Cranial Remoulding Helmet Design. What Are The Differences? | Technology in Motion

Cranial Remoulding Helmet Design. What Are The Differences?

Cranial Remoulding Helmet Design. What Are The Differences?

Why Do Some Helmets Have Thin Ventilated Foam And Pads And Others Have Thick Foam Liners?

Cranial remoulding helmet design. What are the differences?
Some people are wondering why some helmets use a thick liner and others use a thin liner with adjustment pads.

The newer type of helmet such as the TiMbandAir use innovative concepts in design, manufacture and treatment to overcome the known issues of weight, heat and applying modifications during treatment used to control growth within the helmet.
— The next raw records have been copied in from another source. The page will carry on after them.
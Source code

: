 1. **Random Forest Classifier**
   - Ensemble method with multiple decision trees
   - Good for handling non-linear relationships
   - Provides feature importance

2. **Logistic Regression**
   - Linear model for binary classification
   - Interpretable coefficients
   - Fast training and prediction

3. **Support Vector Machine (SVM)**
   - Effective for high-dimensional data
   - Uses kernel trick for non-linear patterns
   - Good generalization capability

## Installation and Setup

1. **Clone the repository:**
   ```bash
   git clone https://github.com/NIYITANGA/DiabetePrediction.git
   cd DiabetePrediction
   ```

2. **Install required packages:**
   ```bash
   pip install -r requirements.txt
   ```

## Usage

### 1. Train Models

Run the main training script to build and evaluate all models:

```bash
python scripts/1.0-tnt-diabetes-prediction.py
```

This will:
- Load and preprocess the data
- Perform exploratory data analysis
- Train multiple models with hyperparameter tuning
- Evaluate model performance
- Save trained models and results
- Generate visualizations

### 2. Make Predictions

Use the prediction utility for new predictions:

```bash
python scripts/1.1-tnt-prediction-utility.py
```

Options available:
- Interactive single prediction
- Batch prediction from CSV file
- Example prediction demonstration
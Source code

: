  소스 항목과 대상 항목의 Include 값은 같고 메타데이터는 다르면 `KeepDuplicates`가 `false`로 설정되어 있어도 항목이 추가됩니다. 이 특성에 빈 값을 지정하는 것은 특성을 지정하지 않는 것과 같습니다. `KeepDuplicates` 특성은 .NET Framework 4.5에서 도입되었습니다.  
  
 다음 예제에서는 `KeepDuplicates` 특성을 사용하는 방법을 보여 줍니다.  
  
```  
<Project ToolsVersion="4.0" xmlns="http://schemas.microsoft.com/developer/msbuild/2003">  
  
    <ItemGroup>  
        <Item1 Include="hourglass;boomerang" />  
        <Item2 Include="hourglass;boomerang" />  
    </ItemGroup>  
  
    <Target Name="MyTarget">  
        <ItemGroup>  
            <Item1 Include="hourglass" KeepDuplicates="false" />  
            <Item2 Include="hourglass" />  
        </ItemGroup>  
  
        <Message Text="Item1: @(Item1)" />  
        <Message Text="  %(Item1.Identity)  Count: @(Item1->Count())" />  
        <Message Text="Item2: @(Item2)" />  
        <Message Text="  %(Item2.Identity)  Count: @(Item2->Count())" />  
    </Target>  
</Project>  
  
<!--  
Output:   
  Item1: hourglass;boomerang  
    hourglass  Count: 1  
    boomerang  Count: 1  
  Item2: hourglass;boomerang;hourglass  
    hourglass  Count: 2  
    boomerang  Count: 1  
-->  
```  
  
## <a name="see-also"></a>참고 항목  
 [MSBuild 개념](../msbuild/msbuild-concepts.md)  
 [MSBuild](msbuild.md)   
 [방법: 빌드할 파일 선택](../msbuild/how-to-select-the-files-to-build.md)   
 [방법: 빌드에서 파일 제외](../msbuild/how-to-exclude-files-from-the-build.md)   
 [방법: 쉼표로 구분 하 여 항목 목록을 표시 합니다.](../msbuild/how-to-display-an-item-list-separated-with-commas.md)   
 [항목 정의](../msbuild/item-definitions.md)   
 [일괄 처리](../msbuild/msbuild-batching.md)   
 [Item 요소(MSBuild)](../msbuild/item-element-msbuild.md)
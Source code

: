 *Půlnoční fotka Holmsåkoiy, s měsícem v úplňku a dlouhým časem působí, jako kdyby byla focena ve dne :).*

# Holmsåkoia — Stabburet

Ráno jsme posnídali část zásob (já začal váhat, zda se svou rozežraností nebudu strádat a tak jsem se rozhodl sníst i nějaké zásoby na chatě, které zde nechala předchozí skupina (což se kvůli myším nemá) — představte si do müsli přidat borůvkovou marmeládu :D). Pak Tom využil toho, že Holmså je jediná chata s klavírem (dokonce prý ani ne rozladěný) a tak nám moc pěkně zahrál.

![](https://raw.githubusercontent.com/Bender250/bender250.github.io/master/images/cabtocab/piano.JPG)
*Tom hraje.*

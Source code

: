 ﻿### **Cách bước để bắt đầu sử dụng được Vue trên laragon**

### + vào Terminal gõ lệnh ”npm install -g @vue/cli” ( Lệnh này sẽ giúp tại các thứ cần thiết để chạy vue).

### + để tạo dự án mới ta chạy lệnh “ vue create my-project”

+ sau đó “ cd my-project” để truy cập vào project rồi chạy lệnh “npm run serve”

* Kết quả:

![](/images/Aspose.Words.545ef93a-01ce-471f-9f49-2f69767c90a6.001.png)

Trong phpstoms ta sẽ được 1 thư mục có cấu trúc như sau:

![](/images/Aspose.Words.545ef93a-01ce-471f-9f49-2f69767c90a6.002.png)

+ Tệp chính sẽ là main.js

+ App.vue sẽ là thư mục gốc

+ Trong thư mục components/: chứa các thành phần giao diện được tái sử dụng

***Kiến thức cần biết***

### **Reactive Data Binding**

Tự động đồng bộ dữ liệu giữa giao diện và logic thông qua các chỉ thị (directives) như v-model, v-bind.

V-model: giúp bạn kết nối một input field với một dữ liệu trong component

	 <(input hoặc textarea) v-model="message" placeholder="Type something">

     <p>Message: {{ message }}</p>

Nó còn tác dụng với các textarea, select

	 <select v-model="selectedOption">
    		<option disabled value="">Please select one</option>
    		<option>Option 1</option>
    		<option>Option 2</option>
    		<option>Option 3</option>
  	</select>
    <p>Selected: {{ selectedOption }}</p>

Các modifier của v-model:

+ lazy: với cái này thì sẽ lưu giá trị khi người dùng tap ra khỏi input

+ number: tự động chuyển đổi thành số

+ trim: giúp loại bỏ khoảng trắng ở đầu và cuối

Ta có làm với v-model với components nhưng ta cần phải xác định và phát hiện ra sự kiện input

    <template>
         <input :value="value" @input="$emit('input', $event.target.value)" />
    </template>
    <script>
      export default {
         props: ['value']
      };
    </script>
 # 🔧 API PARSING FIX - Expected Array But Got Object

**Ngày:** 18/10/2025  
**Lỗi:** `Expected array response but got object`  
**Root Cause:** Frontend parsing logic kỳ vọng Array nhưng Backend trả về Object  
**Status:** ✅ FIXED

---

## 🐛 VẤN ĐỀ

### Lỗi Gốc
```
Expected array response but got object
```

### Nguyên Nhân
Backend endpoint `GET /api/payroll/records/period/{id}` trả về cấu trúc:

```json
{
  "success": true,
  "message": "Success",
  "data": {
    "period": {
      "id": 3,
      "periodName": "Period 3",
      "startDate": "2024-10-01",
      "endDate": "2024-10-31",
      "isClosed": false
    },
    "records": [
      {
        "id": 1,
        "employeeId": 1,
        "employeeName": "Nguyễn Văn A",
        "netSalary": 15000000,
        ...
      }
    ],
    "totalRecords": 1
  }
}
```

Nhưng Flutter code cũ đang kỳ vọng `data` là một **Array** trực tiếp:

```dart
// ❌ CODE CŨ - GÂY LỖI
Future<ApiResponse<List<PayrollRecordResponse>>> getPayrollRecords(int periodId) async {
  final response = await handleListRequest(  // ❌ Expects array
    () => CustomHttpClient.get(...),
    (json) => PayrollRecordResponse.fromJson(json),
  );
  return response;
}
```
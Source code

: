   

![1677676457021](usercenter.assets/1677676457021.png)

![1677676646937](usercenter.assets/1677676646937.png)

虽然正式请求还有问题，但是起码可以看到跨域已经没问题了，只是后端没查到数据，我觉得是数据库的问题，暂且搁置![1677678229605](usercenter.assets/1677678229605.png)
The basic way that all cranial remoulding orthoses (helmets) work is by starting with the baby’s own head shape and then allowing space for it to grow within the helmet, controlling where and by how much the growth is directed to bring about correction. It sounds simple but it is really very complex, to gain the right amount of correction and balance this with control without stressing the skin with pressure.

Traditionally helmets have been made by first copying the head shape, modifying the shape to enable making a helmet that allows growth to bring about correction.  Originally the shape was found by taking a plaster cast of the baby’s head, sometimes even using a sedative to allow this. The cast was then filled with plaster t ogive a positive model which was then modified by adding more plaster. Time consuming and messy with very little opportunity for quantifying the corrections added.

More recently, clinics use scanners to copy the head shape and this is used to carve a foam mould and then plaster corrections are added. Still messy and time consuming with significant plastic waste being generated and no way to quantify the modifications.

More recently modifications have been added using Computer Aided Design (CAD) and then carving a corrected model from a foam block. The corrections can be quantified and recorded but there’s still a lot of plastic waste produced.

Once the mould is made a very thick foam liner is heat moulded onto the shape (it thins a little as it stretches) and a plastic shell is moulded over the top to give a firm shape. This produced even more plastic waste and the amount of material  used for the product is about 20% of the total plastics wasted.

The traditional method with a thicker foam means that the clinicians can use their own experience to grind away liner materials. The result is dependent on the clinician’s skill and experience and is not quantifiable, nor can the modifications be fully recorded.

The limitations of the traditional types of helmet are well known, the liner is not breathable so they can be very hot and sweaty to wear especially in summer. They’re also bulky, quite difficult to modify and trim and they need specialist equipment to make any changes as the infant grows.

The TiMbandAir has been specifically designed to overcome all of these limitations. The design brief was to develop a helmet that is lightweight, low profile, breathable, easy to specify and modify in clinic, does not require specialist tools during treatment, is manufactured with low waste of materials and has a low carbon footprint. Using innovative concepts in design, manufacture and treatment to address these well known issues the TiMbandAir has been extremely successful to the parents of the infants who are wearing this style of helmet.

All of the correction is built into the helmet at the specification and design phase and as some of the head shapes that we see are very severe we know that we might need to use the fitting pads to add initial control. Each TiMbandAir is supplied with a series of pads which are used to give control throughout treatment and as time goes on, they’re adjusted to allow the growth to continue to gain the very best result possible.

As each helmet is custom designed using cloud computing with modifications to allow full growth corrections with the maximum amount of change available pre built into the helmet, fitting pads are included as part of the treatment fine tuning for each baby.

Example of before and after treatment. Age at start 5 months, treatment length 4 months.

Example of before and after treatment. Age at start 5 months

treatment length 4 months

The TiMbandAir is at the very forefront of technology using the latest clinical, design and manufacturing knowledge to give infants the very best treatment available.